Find all loops/rings starting from a given atom.

Traverses the graph to find closed loops that start and end at the specified atom index.

Parameters:

Name	Type	Description	Default
`depth`	`int`	Maximum loop size to search for.	required
`index`	`int`	The starting atom index.	required
`shortest`	`bool`	If True, stop searching when all theoretically possible shortest loops are found.	`True`

Returns:

Type	Description
`list of list of tuple`	A list of loops, where each loop is a list of `(index, image)` tuples representing the path.

Notes

Loops are found by breadth-first traversal and tracking when paths return to their starting point.

Source code in graph_id/analysis/graphs.py

def get_loops(self, depth: int, index: int, shortest: bool = True):  # noqa: C901
    """Find all loops/rings starting from a given atom.

    Traverses the graph to find closed loops that start and end at the
    specified atom index.

    Parameters
    ----------
    depth : int
        Maximum loop size to search for.
    index : int
        The starting atom index.
    shortest : bool, default True
        If True, stop searching when all theoretically possible shortest
        loops are found.

    Returns
    -------
    list of list of tuple
        A list of loops, where each loop is a list of ``(index, image)``
        tuples representing the path.

    Notes
    -----
    Loops are found by breadth-first traversal and tracking when paths
    return to their starting point.

    """
    get_connected_sites = functools.lru_cache(maxsize=None)(self.get_connected_sites)

    def find_all_rings(index, ring_list):
        neighbors = get_connected_sites(index, (0, 0, 0))
        for n0, n1 in combinations(neighbors, 2):
            found = False
            for ring in ring_list:
                term0 = ring[1]
                term1 = ring[-2]

                if all(
                    (
                        n0.index == term0[0],
                        n0.jimage == term0[1],
                        n1.index == term1[0],
                        n1.jimage == term1[1],
                    ),
                ):
                    found = True
                    break

                if all(
                    (
                        n1.index == term0[0],
                        n1.jimage == term0[1],
                        n0.index == term1[0],
                        n0.jimage == term1[1],
                    ),
                ):
                    found = True
                    break

            if found is False:
                return False

        return True

    def get_further_lines_from_lines(lines):
        new_lines = []
        for line in lines:
            ind, image = line[-1]
            neighbors = get_connected_sites(ind, image)

            for n in neighbors:
                new_line = [*line, (n.index, n.jimage)]

                # 戻らない場合のみ。
                if len(new_line[:-1]) == len(set(new_line[:-1])):
                    new_lines.append(new_line)

        return new_lines

    lines = []
    lines.append([(index, (0, 0, 0))])

    ring_list = []

    for depth_i in range(depth):
        next_lines = []
        lines = get_further_lines_from_lines(lines)

        for line in lines:
            # 前と後ろが同じ
            if line[0] == line[-1]:
                if depth_i > 1 and list(reversed(line)) not in ring_list:
                    ring_list.append(line)
            else:
                next_lines.append(line)

        lines = next_lines

        # ここで理論上の値に達したら探索を打ち切る
        if shortest and find_all_rings(index, ring_list):
            return ring_list

    return list(ring_list)

`set_loops(diameter_factor: int, additional_depth: int) -> None` ¶

Set loop-based labels for each site.

Computes all loops for each site and creates a hashed label representing the ring topology around that site.

Parameters:

Name	Type	Description	Default
`diameter_factor`	`int`	Multiplier for graph diameter to determine search depth.	required
`additional_depth`	`int`	Extra depth to add to the search.	required

Notes

Sets self.starting_labels to hashed loop representations.

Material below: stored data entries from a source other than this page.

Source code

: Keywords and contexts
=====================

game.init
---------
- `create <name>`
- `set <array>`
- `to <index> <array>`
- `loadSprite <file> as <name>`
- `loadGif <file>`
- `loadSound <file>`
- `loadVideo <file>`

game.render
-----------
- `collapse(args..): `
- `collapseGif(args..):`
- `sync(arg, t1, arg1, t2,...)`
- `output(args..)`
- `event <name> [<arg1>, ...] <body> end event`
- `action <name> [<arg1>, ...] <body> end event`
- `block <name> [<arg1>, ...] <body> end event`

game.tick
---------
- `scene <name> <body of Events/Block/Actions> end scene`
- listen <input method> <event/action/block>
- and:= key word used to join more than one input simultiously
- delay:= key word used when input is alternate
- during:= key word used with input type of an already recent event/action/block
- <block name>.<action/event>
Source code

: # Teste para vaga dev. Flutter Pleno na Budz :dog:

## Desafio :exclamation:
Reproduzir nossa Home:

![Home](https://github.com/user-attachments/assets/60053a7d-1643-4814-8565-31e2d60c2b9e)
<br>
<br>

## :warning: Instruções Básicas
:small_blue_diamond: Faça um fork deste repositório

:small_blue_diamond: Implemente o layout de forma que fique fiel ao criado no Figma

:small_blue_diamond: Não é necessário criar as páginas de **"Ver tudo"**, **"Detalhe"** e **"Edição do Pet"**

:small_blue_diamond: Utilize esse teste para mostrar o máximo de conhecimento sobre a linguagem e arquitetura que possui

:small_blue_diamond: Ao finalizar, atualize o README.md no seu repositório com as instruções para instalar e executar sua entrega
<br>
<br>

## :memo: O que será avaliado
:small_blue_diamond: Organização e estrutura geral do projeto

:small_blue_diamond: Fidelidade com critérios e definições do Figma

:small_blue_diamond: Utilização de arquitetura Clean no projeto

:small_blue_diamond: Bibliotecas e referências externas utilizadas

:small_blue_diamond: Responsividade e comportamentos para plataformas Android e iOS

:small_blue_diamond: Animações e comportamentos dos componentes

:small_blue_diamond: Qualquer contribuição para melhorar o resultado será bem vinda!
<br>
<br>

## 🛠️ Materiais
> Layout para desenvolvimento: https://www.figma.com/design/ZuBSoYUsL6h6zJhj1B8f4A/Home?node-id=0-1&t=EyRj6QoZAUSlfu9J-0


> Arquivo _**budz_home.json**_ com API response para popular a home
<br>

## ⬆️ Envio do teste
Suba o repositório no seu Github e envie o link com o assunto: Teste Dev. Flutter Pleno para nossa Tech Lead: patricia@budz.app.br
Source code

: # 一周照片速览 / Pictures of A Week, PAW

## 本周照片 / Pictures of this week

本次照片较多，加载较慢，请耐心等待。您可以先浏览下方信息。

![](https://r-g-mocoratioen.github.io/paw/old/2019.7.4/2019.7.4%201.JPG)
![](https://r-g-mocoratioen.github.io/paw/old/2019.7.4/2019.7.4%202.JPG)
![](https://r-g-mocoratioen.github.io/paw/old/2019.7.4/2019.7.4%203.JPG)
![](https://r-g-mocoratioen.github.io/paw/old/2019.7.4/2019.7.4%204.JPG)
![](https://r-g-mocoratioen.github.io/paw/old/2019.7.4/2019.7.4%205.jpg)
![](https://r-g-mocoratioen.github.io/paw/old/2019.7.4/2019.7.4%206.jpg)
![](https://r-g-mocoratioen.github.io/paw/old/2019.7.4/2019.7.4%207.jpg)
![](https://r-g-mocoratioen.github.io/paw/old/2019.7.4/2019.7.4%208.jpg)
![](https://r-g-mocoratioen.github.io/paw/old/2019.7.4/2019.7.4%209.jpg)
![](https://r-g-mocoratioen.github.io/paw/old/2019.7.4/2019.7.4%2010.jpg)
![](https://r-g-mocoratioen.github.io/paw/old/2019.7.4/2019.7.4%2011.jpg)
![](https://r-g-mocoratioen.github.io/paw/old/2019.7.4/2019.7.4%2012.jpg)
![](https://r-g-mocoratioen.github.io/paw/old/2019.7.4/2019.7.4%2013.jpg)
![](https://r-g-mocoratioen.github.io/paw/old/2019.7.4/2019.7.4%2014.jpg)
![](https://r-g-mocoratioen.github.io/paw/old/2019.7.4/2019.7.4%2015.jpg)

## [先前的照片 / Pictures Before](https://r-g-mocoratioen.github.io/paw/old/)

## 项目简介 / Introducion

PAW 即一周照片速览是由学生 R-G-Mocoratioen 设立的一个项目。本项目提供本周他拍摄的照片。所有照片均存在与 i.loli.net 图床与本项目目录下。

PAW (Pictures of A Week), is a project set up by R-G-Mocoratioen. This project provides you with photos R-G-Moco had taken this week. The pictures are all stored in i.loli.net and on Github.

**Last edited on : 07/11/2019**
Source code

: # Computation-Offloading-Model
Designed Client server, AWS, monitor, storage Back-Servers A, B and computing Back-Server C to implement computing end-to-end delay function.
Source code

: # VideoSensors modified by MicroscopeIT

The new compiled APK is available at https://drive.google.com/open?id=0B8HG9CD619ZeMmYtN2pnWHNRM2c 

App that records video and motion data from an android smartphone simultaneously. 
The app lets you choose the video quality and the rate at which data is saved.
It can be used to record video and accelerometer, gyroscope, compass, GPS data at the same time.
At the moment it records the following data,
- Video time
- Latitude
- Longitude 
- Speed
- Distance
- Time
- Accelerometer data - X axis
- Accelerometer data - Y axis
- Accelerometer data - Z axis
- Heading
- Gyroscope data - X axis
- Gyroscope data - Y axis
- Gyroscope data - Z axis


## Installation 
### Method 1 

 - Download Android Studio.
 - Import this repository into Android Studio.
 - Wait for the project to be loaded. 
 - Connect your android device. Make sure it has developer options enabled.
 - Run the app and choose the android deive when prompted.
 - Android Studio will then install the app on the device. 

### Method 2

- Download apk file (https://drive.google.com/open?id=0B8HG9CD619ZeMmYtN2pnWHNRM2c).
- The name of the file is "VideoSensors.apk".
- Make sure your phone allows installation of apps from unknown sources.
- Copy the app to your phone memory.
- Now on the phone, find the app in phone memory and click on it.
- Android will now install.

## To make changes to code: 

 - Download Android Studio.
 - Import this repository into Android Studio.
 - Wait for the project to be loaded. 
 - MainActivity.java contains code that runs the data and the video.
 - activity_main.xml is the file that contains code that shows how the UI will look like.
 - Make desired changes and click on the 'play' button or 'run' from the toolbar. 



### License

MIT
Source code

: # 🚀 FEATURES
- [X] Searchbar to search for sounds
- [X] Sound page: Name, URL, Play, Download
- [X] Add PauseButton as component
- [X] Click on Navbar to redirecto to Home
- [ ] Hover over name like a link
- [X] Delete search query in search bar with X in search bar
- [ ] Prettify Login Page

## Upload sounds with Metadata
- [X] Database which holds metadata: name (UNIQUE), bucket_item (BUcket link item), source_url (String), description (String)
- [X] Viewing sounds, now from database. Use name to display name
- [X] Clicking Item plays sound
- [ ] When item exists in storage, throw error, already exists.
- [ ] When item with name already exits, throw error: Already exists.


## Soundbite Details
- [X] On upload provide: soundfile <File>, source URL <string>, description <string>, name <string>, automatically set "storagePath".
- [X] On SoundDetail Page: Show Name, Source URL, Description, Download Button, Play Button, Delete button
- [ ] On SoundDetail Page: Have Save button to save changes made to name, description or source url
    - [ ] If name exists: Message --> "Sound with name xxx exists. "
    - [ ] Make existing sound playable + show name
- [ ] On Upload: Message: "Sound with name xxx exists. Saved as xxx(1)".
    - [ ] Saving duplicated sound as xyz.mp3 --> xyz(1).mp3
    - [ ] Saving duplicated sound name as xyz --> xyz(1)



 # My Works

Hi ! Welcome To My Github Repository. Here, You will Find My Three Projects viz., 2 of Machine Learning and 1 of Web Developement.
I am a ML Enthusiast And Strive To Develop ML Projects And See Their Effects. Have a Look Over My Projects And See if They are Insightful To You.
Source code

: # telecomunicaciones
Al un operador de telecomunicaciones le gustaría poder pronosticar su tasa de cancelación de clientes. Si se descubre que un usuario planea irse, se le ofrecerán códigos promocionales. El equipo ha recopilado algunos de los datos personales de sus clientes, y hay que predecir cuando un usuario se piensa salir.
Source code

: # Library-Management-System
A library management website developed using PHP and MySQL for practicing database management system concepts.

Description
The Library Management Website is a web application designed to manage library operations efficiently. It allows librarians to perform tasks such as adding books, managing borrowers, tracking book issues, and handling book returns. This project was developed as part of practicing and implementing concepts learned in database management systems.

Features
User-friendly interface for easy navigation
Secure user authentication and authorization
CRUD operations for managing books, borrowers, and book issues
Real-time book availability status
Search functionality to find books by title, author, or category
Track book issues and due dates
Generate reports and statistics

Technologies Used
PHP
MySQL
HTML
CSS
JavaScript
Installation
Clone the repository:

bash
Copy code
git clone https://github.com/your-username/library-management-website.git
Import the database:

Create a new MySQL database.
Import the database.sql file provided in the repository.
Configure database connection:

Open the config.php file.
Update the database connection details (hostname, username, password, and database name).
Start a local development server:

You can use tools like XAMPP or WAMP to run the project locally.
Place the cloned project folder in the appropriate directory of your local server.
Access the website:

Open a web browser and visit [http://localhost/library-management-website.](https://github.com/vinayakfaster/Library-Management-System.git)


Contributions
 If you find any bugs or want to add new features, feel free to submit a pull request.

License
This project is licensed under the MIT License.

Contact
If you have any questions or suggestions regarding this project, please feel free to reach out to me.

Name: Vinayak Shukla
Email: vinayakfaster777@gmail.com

Used when loop=True in GraphIDGenerator.

Source code in graph_id/analysis/graphs.py

def set_loops(self, diameter_factor: int, additional_depth: int) -> None:
    """Set loop-based labels for each site.

    Computes all loops for each site and creates a hashed label
    representing the ring topology around that site.

    Parameters
    ----------
    diameter_factor : int
        Multiplier for graph diameter to determine search depth.
    additional_depth : int
        Extra depth to add to the search.

    Notes
    -----
    Sets ``self.starting_labels`` to hashed loop representations.
    Used when ``loop=True`` in GraphIDGenerator.

    """
    self.starting_labels = []

    undirected_graph = self.graph.to_undirected()

    max_diameter = 0
    for cc in nx.connected_components(undirected_graph):
        d = diameter(undirected_graph.subgraph(cc))
        max_diameter = max(max_diameter, d)

    depth = max_diameter * diameter_factor + additional_depth

    for site_i in range(len(self.graph.nodes)):
        all_loops = self.get_loops(depth=depth, index=site_i)
        all_loop_strings = []
        # print(all_loops)
        for loop in all_loops:
            loop_elements = []
            for site_i_jimage in loop:
                loop_species_string = self.structure[site_i_jimage[0]].species_string
                # print(loop_species_string)
                loop_elements.append(loop_species_string)

            loop_elements = standardize_loop(loop_elements)

            seed_str = "-".join(loop_elements)
            hashed_loop = blake2b(seed_str.encode(), digest_size=8).hexdigest()

            all_loop_strings.append(hashed_loop)

        seed_str_all_loops = ":".join(sorted(all_loop_strings))
        hashed_all_loops = blake2b(seed_str_all_loops.encode(), digest_size=8).hexdigest()

        self.starting_labels.append(hashed_all_loops)

Extended version of pymatgen's StructureGraph with additional methods for Graph ID generation.

Import¶

from graph_id.analysis.graphs import StructureGraph

Class Methods¶

from_local_env_strategy¶

@staticmethod
def from_local_env_strategy(structure, strategy, weights=False)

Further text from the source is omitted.